If a model is not available, then it is particularly useful to estimate action values (the values of state– action pairs) rather than state values. With a model, state values alone are sufficient to determine a policy; one simply looks ahead one step and chooses whichever action leads to the best combination of reward and next state, as we did in the chapter on DP.

However, I don't see how this is true in practice. I can see how it'd work trivially for discrete state and action spaces with deterministic environment dynamics, because we could compute $\pi(s) = \underset{a}{\text{argmax}}\ V(\text{step}(s, a))$ by just looking at all possible actions and choosing the best one. As soon as I think about continuous state and action spaces with stochastic environment dynamics, computing the $\text{argmax}$ seems to be become very complicated and impractical. For the particular case of continuous states and discrete actions, I think estimating an action value might be more practical to do even if a forward model of the environment dynamics is available, because the $\text{argmax}$ becomes easier (I'm especially thinking of the approach taken in deep Q learning).

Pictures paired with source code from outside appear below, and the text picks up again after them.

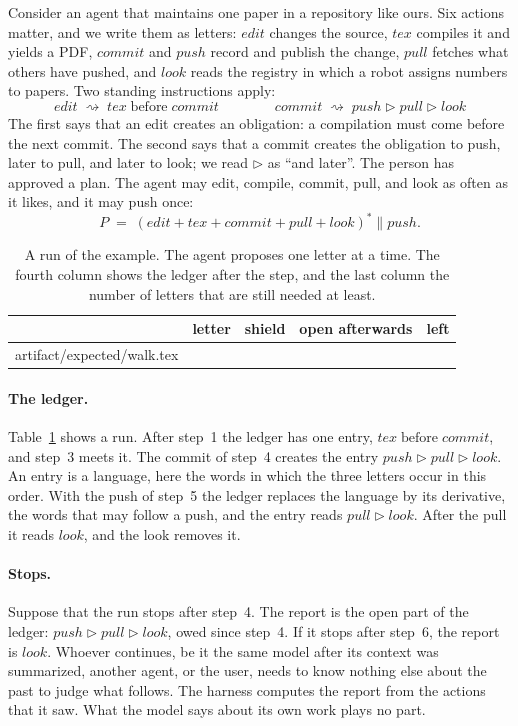 \documentclass[acmsmall,nonacm,screen]{acmart}
\makeatletter
\newcommand{\nm}[1]{\mathit{#1}}
\newcommand{\later}{\mathbin{\triangleright}}
\newcommand{\bef}{\mathrel{\text{before}}}
\newcommand{\sh}{\mathbin{\parallel}}
\newcommand{\creates}{\rightsquigarrow}
\newcommand{\edit}{\nm{edit}}
\newcommand{\tex}{\nm{tex}}
\newcommand{\commit}{\nm{commit}}
\newcommand{\push}{\nm{push}}
\newcommand{\pull}{\nm{pull}}
\newcommand{\look}{\nm{look}}
\newcommand{\rows}[1]{\@@input artifact/expected/#1.tex }
\makeatother
\begin{document}
Consider an agent that maintains one paper in a repository like ours. Six actions matter,
and we write them as letters: $\edit$ changes the source, $\tex$ compiles it and yields a
PDF, $\commit$ and $\push$ record and publish the change, $\pull$ fetches what others have
pushed, and $\look$ reads the registry in which a robot assigns numbers to papers. Two
standing instructions apply:
\[
  \edit \;\creates\; \tex \bef \commit
  \qquad\qquad
  \commit \;\creates\; \push \later \pull \later \look
\]
The first says that an edit creates an obligation: a compilation must come before the next
commit. The second says that a commit creates the obligation to push, later to pull, and
later to look; we read $\later$ as ``and later''. The person has approved a plan. The agent
may edit, compile, commit, pull, and look as often as it likes, and it may push once:
\[
  P \;=\; (\edit + \tex + \commit + \pull + \look)^{*} \sh \push .
\]

\begin{table}
\caption{A run of the example. The agent proposes one letter at a time. The fourth column
shows the ledger after the step, and the last column the number of letters that are still
needed at least.}
\label{tab:walk}
\begin{tabular}{rlp{5.6cm}lr}
\toprule
 & letter & shield & open afterwards & left \\
\midrule
\rows{walk}
\bottomrule
\end{tabular}
\end{table}

\paragraph{The ledger.} Table~\ref{tab:walk} shows a run. After step~1 the ledger has one
entry, $\tex \bef \commit$, and step~3 meets it. The commit of step~4 creates the entry
$\push \later \pull \later \look$. An entry is a language, here the words in which the three
letters occur in this order. With the push of step~5 the ledger replaces the language by its
derivative, the words that may follow a push, and the entry reads $\pull \later \look$.
After the pull it reads $\look$, and the look removes it.

\paragraph{Stops.} Suppose that the run stops after step~4. The report is the open part of
the ledger: $\push \later \pull \later \look$, owed since step~4. If it stops after step~6,
the report is $\look$. Whoever continues, be it the same model after its context was
summarized, another agent, or the user, needs to know nothing else about the past to judge
what follows. The harness computes the report from the actions that it saw. What the model says about its own work plays no part.
\end{document}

Am I correct in thinking this way or is it true that if a model is available it's not useful to estimate action values if state values are already available?

Answer 1

With a model, state values alone are sufficient to determine a policy; one simply looks ahead one step and chooses whichever action leads to the best combination of reward and next state, as we did in the chapter on DP.

As soon as I think about continuous state and action spaces with stochastic environment dynamics, computing the $\text{argmax}$ seems to be become very complicated and impractical.

For stochastic dynamics the calculations would be more complex, but will often be quite tractable. It depends on size of the distribution, and ease of calculating probabilities to make the correct weighted sums. Instead of $|\mathcal{A}(s)|$ calls to $Q(s,*)$ you will need to make roughly $|\mathcal{S'}(s)| \times |\mathcal{A}(s)|$ calls to $V(s')$ where $\mathcal{S'}(s) \in \mathcal{S}$ are all possible states that might result from the starting state. In the worst case this is $|\mathcal{S}| \times |\mathcal{A}|$

Despite the additional work here, you have been more efficient earlier. By only evaluating $V(s)$, you have removed the action dimension, which otherwise splits up your estimates. Your value function estimates will, all else being equal, converge faster because of this. So this is sometimes a compromise you might be willing to make.

For continuous states, this might still be practical, if both action choices and possible transitions are still discrete.

Once either action space is continuous, or transitions are continuous over some probability density function, then finding the maximising action via the model becomes impractical.